Building a Better Health Service

Your Health

Hospice Foundation and HSE supporting staff through art

 Hospice Foundation and HSE Supporting Staff Through Art



With the support of the Creative Ireland Programme, the Irish Hospice Foundation (IHF) has commissioned four artists to develop new creative work in support of the health and well-being of healthcare staff in the HSE.

Creative practice

The pandemic brought many things to people’s attention including the value creative practice plays in people’s lives, and the crucial roles of care staff.  IHF’s Arts & Engagement Programme, founded during the pandemic, has been supporting the role of creative practice for people affected by dying, death and bereavement. It has had a significant positive impact, helping people sense-make when they are bereft.  Now that work will be brought directly to HSE staff to help and support them as they deal with death, dying, and bereavement daily.

Jean Callanan, Chair of IHF, says “Creative Ireland has been supporting us to develop creative practice for people affected by dying, death, and bereavement   We are now delighted to be working with the HSE on supporting the professional care teams who engage with dying, death and bereavement on a daily basis across Ireland. These commissions will focus on supporting these workers and figuring out how creative work can be of value to them in their work.”

Tania Banotti, Director of Creative Ireland says “Creative Ireland’s work continues to demonstrate the relevance of creativity to health, care and wellbeing. We’re delighted to be part of this original initiative by IHF working with the HSE to bring meaningful creative resources to staff in the health care services who might face grief and bereavement in their professional lives. A great example of the value of all of Government approaches delivered locally where they matter”.

Health and wellbeing

The HSE employs about 110,000 people many involved in emotionally demanding work in the four corners of the country. The programme being developed and the artists involved are working virtually to create ‘a thing, a process, a boost’ that the HSE staff can tap into quickly, easily, and at any time of the day to support their health and wellbeing.

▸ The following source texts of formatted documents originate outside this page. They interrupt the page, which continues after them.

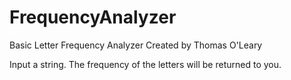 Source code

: # FrequencyAnalyzer
Basic Letter Frequency Analyzer
Created by Thomas O'Leary

Input a string. The frequency of the letters will be returned to you.
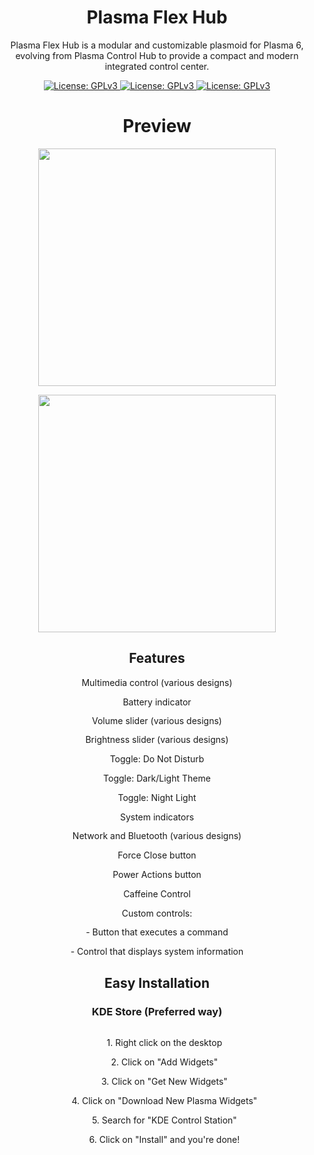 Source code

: <div align="center">
  <h1>Plasma Flex Hub</h1>
  <p>Plasma Flex Hub is a modular and customizable plasmoid for Plasma 6, evolving from Plasma Control Hub to provide a compact and modern integrated control center.</p>
 <a href="https://www.gnu.org/licenses/gpl-3.0.html">
  <img src="https://img.shields.io/badge/License-GPLv3-blue.svg" alt="License: GPLv3">
</a>
  <a href="https://www.paypal.com/paypalme/zayronxio">
  <img src="https://img.shields.io/badge/donate-PayPal-%2337a556" alt="License: GPLv3">
</a>
  </a>
  <a href="https://store.kde.org/p/2238525">
  <img src="https://img.shields.io/badge/KDE%20Plasma-1D99F3?logo=kdeplasma&logoColor=fff" alt="License: GPLv3">
</a>



  <p align="center">
  <h1 align="center">Preview</h1>
</p>

<p align="center">
  <img src="https://raw.githubusercontent.com/zayronxio/Plasma.Flex.Hub/refs/heads/main/preview/preview1.png" width=380/>
</p>
<p align="center">
  <img src="https://raw.githubusercontent.com/zayronxio/Plasma.Flex.Hub/refs/heads/main/preview/preview2.png" width=380/>
</p>  

## Features

<p class="feature-item">Multimedia control (various designs)</p>
<p class="feature-item">Battery indicator</p>
<p align="center" style="line-height: 1.2;">Volume slider (various designs)</p>
<p align="center" style="line-height: 1.2;">Brightness slider (various designs)</p>
<p align="center" style="line-height: 1.2;">Toggle: Do Not Disturb</p>
<p align="center" style="line-height: 1.2;">Toggle: Dark/Light Theme</p>
<p align="center" style="line-height: 1.2;">Toggle: Night Light</p>
<p align="center" style="line-height: 1.2;">System indicators</p>
<p align="center" style="line-height: 1.2;">Network and Bluetooth (various designs)</p>
<p align="center" style="line-height: 1.2;">Force Close button</p>
<p align="center" style="line-height: 1.2;">Power Actions button</p>
<p align="center" style="line-height: 1.2;">Caffeine Control</p>
<p align="center" style="line-height: 1.2;">Custom controls:</p>
<p align="center" style="line-height: 1.2;">  - Button that executes a command</p>
<p align="center" style="line-height: 1.2;">  - Control that displays system information</p>

  <h2>Easy Installation</h2>
  <h3>KDE Store (Preferred way)</h3>
  <div style="text-align: left; display: inline-block;">
    <ol>
      <p align="center">1. Right click on the desktop</p>
      <p align="center">2. Click on "Add Widgets"</p>
      <p align="center">3. Click on "Get New Widgets"</p>
      <p align="center">4. Click on "Download New Plasma Widgets"</p>
      <p align="center">5. Search for "KDE Control Station"</p>
      <p align="center">6. Click on "Install" and you're done!</p>
    </ol>
  </div>
</div>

Dr. Philip Crowley, National Director of Strategy and Research, HSE  said:

“The HSE recognises that Ireland has some excellent practice in areas where the arts and creativity meets health and wellbeing. Collaborating with Creative Ireland and Irish Hospice Foundation makes it possible to bring diverse expertise together in support of those staff who have done so much over the last two years to support us all. It opens new possibilities for the future as the value of psycho-social and behavioural health intervention grows in line with the Government’s Health and Wellbeing strategies.”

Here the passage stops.